Description of the task - Copy each line below in which the string "that" appears.
Exercise material START
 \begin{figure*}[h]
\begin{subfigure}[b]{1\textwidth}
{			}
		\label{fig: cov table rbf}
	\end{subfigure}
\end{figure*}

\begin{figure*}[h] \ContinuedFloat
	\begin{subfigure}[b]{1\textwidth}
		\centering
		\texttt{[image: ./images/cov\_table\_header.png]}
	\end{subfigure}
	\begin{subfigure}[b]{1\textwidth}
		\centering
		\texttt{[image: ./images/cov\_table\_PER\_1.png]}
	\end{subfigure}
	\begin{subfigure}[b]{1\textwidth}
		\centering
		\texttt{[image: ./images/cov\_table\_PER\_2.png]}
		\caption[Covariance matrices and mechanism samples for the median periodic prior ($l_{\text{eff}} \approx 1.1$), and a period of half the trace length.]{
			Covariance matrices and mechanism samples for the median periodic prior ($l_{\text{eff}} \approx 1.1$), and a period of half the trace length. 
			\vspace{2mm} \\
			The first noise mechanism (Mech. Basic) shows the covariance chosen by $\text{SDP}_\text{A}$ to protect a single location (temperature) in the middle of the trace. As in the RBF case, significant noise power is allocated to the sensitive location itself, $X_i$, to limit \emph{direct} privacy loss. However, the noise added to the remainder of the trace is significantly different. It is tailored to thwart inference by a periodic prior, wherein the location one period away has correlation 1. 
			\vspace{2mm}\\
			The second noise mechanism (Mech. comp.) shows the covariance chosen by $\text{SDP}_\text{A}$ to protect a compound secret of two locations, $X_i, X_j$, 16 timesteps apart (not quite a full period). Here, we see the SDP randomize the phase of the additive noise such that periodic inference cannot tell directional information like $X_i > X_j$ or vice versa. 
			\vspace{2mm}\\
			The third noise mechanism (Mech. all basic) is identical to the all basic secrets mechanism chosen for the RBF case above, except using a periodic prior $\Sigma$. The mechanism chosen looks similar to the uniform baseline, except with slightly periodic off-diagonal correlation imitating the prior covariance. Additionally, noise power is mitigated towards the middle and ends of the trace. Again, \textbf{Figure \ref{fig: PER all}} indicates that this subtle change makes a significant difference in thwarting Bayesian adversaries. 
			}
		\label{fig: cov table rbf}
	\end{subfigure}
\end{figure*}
Exercise material END
Answer to the exercise -
			The second noise mechanism (Mech. comp.) shows the covariance chosen by $\text{SDP}_\text{A}$ to protect a compound secret of two locations, $X_i, X_j$, 16 timesteps apart (not quite a full period). Here, we see the SDP randomize the phase of the additive noise such that periodic inference cannot tell directional information like $X_i > X_j$ or vice versa. 
			The third noise mechanism (Mech. all basic) is identical to the all basic secrets mechanism chosen for the RBF case above, except using a periodic prior $\Sigma$. The mechanism chosen looks similar to the uniform baseline, except with slightly periodic off-diagonal correlation imitating the prior covariance. Additionally, noise power is mitigated towards the middle and ends of the trace. Again, \textbf{Figure \ref{fig: PER all}} indicates that this subtle change makes a significant difference in thwarting Bayesian adversaries. 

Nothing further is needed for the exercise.